The Torchbearers of Queer Legacy: Mark Doty and The Celebration of Aids Poetry
By Luke Dunlop
One of the notions most potent about our contemporary moment is the push for acceptance. Whether that be in race, sexuality, gender identity or body type, the representation of a vast array of individuals who originate from “minorities” has become almost trendy. Gone are the days where a single non-white character (who embodied most, if not all, of the racial stereotypes associated with their “heritage”) would stand out as an “other” in a fully white cast, or how a flamboyantly camp man would be media’s answer to the “gay best friend” trope. In the 2020s, these fixations on typecasts has long become monotonous, thus the push for representing a large collection of groups fulfils an increasingly liberal society’s expectation for “giving a voice to the previously voiceless”.

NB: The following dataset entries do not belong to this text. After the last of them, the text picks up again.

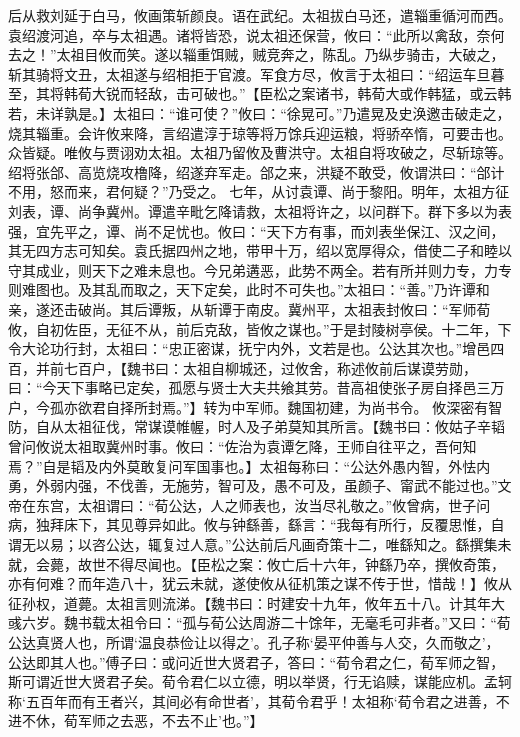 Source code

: \documentclass[12pt,UTF8]{ctexbook}
\begin{document}
后从救刘延于白马，攸画策斩颜良。语在武纪。太祖拔白马还，遣辎重循河而西。袁绍渡河追，卒与太祖遇。诸将皆恐，说太祖还保营，攸曰：“此所以禽敌，奈何去之！”太祖目攸而笑。遂以辎重饵贼，贼竞奔之，陈乱。乃纵步骑击，大破之，斩其骑将文丑，太祖遂与绍相拒于官渡。军食方尽，攸言于太祖曰：“绍运车旦暮至，其将韩{荀大}锐而轻敌，击可破也。”【臣松之案诸书，韩{荀大}或作韩猛，或云韩若，未详孰是。】太祖曰：“谁可使？”攸曰：“徐晃可。”乃遣晃及史涣邀击破走之，烧其辎重。会许攸来降，言绍遣淳于琼等将万馀兵迎运粮，将骄卒惰，可要击也。众皆疑。唯攸与贾诩劝太祖。太祖乃留攸及曹洪守。太祖自将攻破之，尽斩琼等。绍将张郃、高览烧攻橹降，绍遂弃军走。郃之来，洪疑不敢受，攸谓洪曰：“郃计不用，怒而来，君何疑？”乃受之。
七年，从讨袁谭、尚于黎阳。明年，太祖方征刘表，谭、尚争冀州。谭遣辛毗乞降请救，太祖将许之，以问群下。群下多以为表强，宜先平之，谭、尚不足忧也。攸曰：“天下方有事，而刘表坐保江、汉之间，其无四方志可知矣。袁氏据四州之地，带甲十万，绍以宽厚得众，借使二子和睦以守其成业，则天下之难未息也。今兄弟遘恶，此势不两全。若有所并则力专，力专则难图也。及其乱而取之，天下定矣，此时不可失也。”太祖曰：“善。”乃许谭和亲，遂还击破尚。其后谭叛，从斩谭于南皮。冀州平，太祖表封攸曰：“军师荀攸，自初佐臣，无征不从，前后克敌，皆攸之谋也。”于是封陵树亭侯。十二年，下令大论功行封，太祖曰：“忠正密谋，抚宁内外，文若是也。公达其次也。”增邑四百，并前七百户，【魏书曰：太祖自柳城还，过攸舍，称述攸前后谋谟劳勋，曰：“今天下事略已定矣，孤愿与贤士大夫共飨其劳。昔高祖使张子房自择邑三万户，今孤亦欲君自择所封焉。”】转为中军师。魏国初建，为尚书令。
攸深密有智防，自从太祖征伐，常谋谟帷幄，时人及子弟莫知其所言。【魏书曰：攸姑子辛韬曾问攸说太祖取冀州时事。攸曰：“佐治为袁谭乞降，王师自往平之，吾何知焉？”自是韬及内外莫敢复问军国事也。】太祖每称曰：“公达外愚内智，外怯内勇，外弱内强，不伐善，无施劳，智可及，愚不可及，虽颜子、甯武不能过也。”文帝在东宫，太祖谓曰：“荀公达，人之师表也，汝当尽礼敬之。”攸曾病，世子问病，独拜床下，其见尊异如此。攸与钟繇善，繇言：“我每有所行，反覆思惟，自谓无以易；以咨公达，辄复过人意。”公达前后凡画奇策十二，唯繇知之。繇撰集未就，会薨，故世不得尽闻也。【臣松之案：攸亡后十六年，钟繇乃卒，撰攸奇策，亦有何难？而年造八十，犹云未就，遂使攸从征机策之谋不传于世，惜哉！】攸从征孙权，道薨。太祖言则流涕。【魏书曰：时建安十九年，攸年五十八。计其年大彧六岁。魏书载太祖令曰：“孤与荀公达周游二十馀年，无毫毛可非者。”又曰：“荀公达真贤人也，所谓‘温良恭俭让以得之’。孔子称‘晏平仲善与人交，久而敬之’，公达即其人也。”傅子曰：或问近世大贤君子，答曰：“荀令君之仁，荀军师之智，斯可谓近世大贤君子矣。荀令君仁以立德，明以举贤，行无谄赎，谋能应机。孟轲称‘五百年而有王者兴，其间必有命世者’，其荀令君乎！太祖称‘荀令君之进善，不进不休，荀军师之去恶，不去不止’也。”】
\end{document}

To hone in on this idea further, then, we could look at the increase not only in the diversification of LGBTQ+ faces within media, but stand-alone narratives that heavily feature themes and issues surrounding the community. From the struggles of coming out, present in Alice Oseman’s Heartstopper series of graphic novels, or the focus placed on underground queer culture which, until now, was only known by those entangled in minority culture, such as Ryan Murphy’s POSE. The latter, a successful television show which explores not only the tragedies the LGBTQ+ faced during the HIV/AIDS epidemic of 80s/90s New York City, but also the richness and marvels of ballroom culture. The multiplicity of these experiences, poignant or performative, enrich the perspectives of contemporary LGBTQ+ individuals, deepening their understanding of their own culture’s history.
As much as POSE offers a fairly accurate view into life as a queer person in its specific time and place (backed up by its main inspiration, the documentary Paris is Burning), where else can LGBTQ+ youths learn about their community’s past? In particular, how can we delve further into understanding the events of the HIV/AIDS crisis when so much of that history has been deliberately pushed down and forgotten by a society who prioritised fear-mongering at the expense of minority voices?

Visual media may be the primary method of absorbing information nowadays, especially among younger generations, but the power of the pen remains a steadfast pillar of communicating information, understanding and emotion to readers, present or future. In particular, poetry finds its way amid the cacophony of voices on LGBTQ+ culture as a traditional yet malleable medium through which experiences of the queer person can be dissected and presented in as raw or as restrained a manner as the writer desires. Once such poet who doesn’t shy away from poignancy is Mark Doty, an American post-AIDS poet who, specifically in his collection Source (2005) explores the gay experience not only in our contemporary moment, but also retroactively muses upon the effects the neglect of public bodies had on the victims of AIDS at the time of the epidemic, but also on those surviving. His commitment to uphold a strong legacy of those he knew during the crisis results in some of the most personal, cutting, humourous and tear-jerking poems in recent history; Doty asserts himself as a master of creating an intimate landscape in which to break the hearts of his audience.
One such poem which deals especially strongly with the thematic concerns of intimacy and heartbreak is “Paul’s Tattoo”, a poem which has its central locus as the tattooing of a heart onto the eponymous Paul’s arm, a “heart beneath his sleeve” as Doty writes. The poem deals, both directly and indirectly, with mortality, while also including more philosophical considerations on death, bringing in the idea of the permanency of art versus the body. Paul, despite knowing his body is dying, and understanding that his living self is soon to be gone, gains an element of immortality in the tattoo he receives. The speaker of the poem, it seems, finds comfort in the fact that his lover, though nearing a tragic and premature demise, will have some aspect of reclamation over his death; he uses art as a method of rebellion, of demanding control over his body once more. The fact, too, that a heart is chosen as his tattoo is not only a symbol of perpetual love, but a way of externalising an assumedly failing organ due to his disease, giving himself a sort of second centre of life, as emphasises through the comparison of the tattoo to the notion that the “self contained too much to be held”.

It is in this poem, and in many others, where Doty asserts that the queer experience cannot, and will not, easily be erased through physical death, or the death of historical knowledge. Those individuals who have a rebellious fire inside them are the torchbearers who will ensure the survival of LGBTQ+ legacy moving forward. To bring it back to the initial point of how we can guarantee the endurance of queer culture, while also maintaining the ability to reflect upon how far we have come, poets like Doty create a space where our core values can be celebrated and remembered, and thus create a “source” from which the future of the queer community can be inspired to continue to “pose” as pillars of rebellion.